Member of Parliament for Jacques Cartier
- In office October 1935 – April 1939
- Preceded by: Georges-Philippe Laurin
- Succeeded by: Elphège Marier

Personal details
- Born: Joseph Léon Vital Mallette 16 September 1888 Pointe-Claire, Quebec
- Died: 17 April 1939 (aged 50) Montreal, Quebec
- Party: Liberal
- Spouse(s): Aline Demers m. 10 August 1915
- Profession: miller, secretary-treasurer

= Vital Mallette =

Canadian politician

Joseph-Léon-Vital Mallette (16 September 1888 – 17 April 1939) was a Liberal party member of the House of Commons of Canada. He was born in Pointe-Claire, Quebec and became a miller and secretary-treasurer.

Mallette was mayor of Pointe-Claire, Quebec from 1923 to 1927, after terms as a community alderman from 1915 to 1917 and from 1922 to 1923.

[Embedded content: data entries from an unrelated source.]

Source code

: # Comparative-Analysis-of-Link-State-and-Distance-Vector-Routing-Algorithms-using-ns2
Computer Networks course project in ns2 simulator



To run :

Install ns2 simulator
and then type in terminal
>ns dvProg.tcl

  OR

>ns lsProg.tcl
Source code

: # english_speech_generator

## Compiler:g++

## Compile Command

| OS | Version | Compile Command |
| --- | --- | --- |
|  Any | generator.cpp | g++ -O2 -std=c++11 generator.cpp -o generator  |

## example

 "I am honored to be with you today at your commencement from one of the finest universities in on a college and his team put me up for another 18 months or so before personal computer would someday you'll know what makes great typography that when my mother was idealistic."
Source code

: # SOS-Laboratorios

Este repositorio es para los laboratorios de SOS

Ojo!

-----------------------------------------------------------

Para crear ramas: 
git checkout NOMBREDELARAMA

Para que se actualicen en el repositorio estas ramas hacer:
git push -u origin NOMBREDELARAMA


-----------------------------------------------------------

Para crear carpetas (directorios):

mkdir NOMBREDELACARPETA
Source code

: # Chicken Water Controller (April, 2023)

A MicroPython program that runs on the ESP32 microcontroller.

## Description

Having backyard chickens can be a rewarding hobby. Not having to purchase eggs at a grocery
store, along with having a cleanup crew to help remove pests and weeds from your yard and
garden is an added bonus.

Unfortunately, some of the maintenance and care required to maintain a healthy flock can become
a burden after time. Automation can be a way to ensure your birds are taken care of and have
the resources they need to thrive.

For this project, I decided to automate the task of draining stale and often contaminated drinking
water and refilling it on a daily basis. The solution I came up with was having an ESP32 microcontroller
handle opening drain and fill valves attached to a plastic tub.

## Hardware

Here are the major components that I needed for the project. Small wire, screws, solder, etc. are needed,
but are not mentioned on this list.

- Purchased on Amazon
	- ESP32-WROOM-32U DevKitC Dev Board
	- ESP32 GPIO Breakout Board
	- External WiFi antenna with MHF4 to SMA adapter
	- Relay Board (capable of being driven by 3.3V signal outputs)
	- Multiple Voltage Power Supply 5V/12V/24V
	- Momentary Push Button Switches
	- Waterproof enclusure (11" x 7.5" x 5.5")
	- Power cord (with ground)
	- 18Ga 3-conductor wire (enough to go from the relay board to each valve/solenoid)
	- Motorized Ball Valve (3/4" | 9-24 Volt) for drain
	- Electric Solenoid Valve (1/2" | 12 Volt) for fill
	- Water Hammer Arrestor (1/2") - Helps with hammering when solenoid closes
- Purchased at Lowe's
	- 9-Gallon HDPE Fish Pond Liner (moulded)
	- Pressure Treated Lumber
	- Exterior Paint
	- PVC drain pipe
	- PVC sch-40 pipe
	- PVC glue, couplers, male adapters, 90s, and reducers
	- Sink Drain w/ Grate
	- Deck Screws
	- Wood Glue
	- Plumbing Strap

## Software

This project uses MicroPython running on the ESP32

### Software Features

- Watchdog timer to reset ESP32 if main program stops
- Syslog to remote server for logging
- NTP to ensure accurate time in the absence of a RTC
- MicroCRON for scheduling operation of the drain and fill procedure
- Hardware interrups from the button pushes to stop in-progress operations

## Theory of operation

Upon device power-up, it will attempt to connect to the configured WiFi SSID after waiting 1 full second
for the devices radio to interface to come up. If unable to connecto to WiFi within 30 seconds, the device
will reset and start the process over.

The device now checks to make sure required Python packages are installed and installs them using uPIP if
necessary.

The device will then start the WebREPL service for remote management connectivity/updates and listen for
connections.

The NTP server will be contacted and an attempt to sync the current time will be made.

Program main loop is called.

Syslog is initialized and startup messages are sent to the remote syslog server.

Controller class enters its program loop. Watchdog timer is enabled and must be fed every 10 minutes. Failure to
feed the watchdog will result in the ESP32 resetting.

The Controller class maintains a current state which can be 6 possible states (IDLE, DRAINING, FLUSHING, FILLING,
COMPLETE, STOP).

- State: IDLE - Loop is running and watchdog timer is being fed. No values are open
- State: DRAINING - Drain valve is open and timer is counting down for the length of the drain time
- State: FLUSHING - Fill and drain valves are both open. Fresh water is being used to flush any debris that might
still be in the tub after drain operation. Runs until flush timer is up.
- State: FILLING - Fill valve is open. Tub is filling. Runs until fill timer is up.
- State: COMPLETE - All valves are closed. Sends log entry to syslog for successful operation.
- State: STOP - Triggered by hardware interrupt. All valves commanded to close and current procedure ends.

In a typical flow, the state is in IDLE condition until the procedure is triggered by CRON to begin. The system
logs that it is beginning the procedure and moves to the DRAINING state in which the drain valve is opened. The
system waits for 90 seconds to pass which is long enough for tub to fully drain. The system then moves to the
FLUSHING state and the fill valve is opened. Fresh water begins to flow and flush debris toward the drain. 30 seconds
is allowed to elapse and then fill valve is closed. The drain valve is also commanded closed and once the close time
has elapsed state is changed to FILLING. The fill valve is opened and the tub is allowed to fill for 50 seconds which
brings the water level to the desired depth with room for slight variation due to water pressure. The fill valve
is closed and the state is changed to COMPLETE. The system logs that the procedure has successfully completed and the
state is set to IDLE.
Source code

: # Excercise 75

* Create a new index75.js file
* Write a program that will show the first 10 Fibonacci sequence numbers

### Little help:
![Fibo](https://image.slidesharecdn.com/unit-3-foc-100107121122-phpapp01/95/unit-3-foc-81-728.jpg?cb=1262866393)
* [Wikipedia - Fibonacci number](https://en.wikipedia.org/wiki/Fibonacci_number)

He was elected to Parliament at the Jacques Cartier riding in the 1935 general election. In 1937, Mallette spoke in the House of Commons of the representative politics that followed the Lower Canada Rebellion a century earlier, in which his grandfather was a Patriote. His speech carried an implied charge that Prime Minister William Lyon Mackenzie King had ignored the centennial of the rebellion.

Before he was able to complete his first term, the 18th Canadian Parliament, Mallette died on 17 April 1939 after he collapsed while crossing a Montreal street.